* EXERCISE BRIEF: When you return the data, keep every word exact and include none of the images.

* RECORD EXTRACTS:

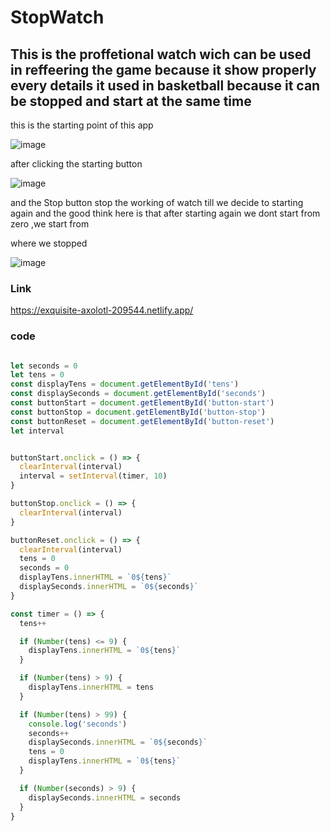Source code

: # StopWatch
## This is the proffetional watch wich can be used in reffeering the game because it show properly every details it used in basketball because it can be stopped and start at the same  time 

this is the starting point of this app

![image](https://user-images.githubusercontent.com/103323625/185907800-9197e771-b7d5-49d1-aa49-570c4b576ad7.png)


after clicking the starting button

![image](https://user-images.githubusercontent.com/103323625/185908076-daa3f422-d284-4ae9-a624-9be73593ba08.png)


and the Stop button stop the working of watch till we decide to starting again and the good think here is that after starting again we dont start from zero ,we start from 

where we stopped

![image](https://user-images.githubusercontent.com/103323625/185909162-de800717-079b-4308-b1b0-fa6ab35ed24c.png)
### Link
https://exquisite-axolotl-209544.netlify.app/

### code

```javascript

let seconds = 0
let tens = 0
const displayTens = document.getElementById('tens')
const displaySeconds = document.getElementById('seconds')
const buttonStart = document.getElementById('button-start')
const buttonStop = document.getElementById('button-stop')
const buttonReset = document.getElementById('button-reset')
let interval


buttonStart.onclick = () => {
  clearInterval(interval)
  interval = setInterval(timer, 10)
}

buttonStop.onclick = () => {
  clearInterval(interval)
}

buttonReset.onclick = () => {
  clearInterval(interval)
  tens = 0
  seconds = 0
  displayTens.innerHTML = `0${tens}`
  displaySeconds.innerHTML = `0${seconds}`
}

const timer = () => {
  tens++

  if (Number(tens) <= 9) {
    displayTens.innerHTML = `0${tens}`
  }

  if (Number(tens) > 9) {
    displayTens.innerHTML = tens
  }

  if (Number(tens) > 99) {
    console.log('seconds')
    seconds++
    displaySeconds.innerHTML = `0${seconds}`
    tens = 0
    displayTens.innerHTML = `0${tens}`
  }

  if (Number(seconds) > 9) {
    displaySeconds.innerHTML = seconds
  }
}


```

* RESULT:
Source code

: # StopWatch
## This is the proffetional watch wich can be used in reffeering the game because it show properly every details it used in basketball because it can be stopped and start at the same  time 

this is the starting point of this app

![image](https://user-images.githubusercontent.com/103323625/185907800-9197e771-b7d5-49d1-aa49-570c4b576ad7.png)


after clicking the starting button

![image](https://user-images.githubusercontent.com/103323625/185908076-daa3f422-d284-4ae9-a624-9be73593ba08.png)


and the Stop button stop the working of watch till we decide to starting again and the good think here is that after starting again we dont start from zero ,we start from 

where we stopped

![image](https://user-images.githubusercontent.com/103323625/185909162-de800717-079b-4308-b1b0-fa6ab35ed24c.png)
### Link
https://exquisite-axolotl-209544.netlify.app/

### code

```javascript

let seconds = 0
let tens = 0
const displayTens = document.getElementById('tens')
const displaySeconds = document.getElementById('seconds')
const buttonStart = document.getElementById('button-start')
const buttonStop = document.getElementById('button-stop')
const buttonReset = document.getElementById('button-reset')
let interval


buttonStart.onclick = () => {
  clearInterval(interval)
  interval = setInterval(timer, 10)
}

buttonStop.onclick = () => {
  clearInterval(interval)
}

buttonReset.onclick = () => {
  clearInterval(interval)
  tens = 0
  seconds = 0
  displayTens.innerHTML = `0${tens}`
  displaySeconds.innerHTML = `0${seconds}`
}

const timer = () => {
  tens++

  if (Number(tens) <= 9) {
    displayTens.innerHTML = `0${tens}`
  }

  if (Number(tens) > 9) {
    displayTens.innerHTML = tens
  }

  if (Number(tens) > 99) {
    console.log('seconds')
    seconds++
    displaySeconds.innerHTML = `0${seconds}`
    tens = 0
    displayTens.innerHTML = `0${tens}`
  }

  if (Number(seconds) > 9) {
    displaySeconds.innerHTML = seconds
  }
}


```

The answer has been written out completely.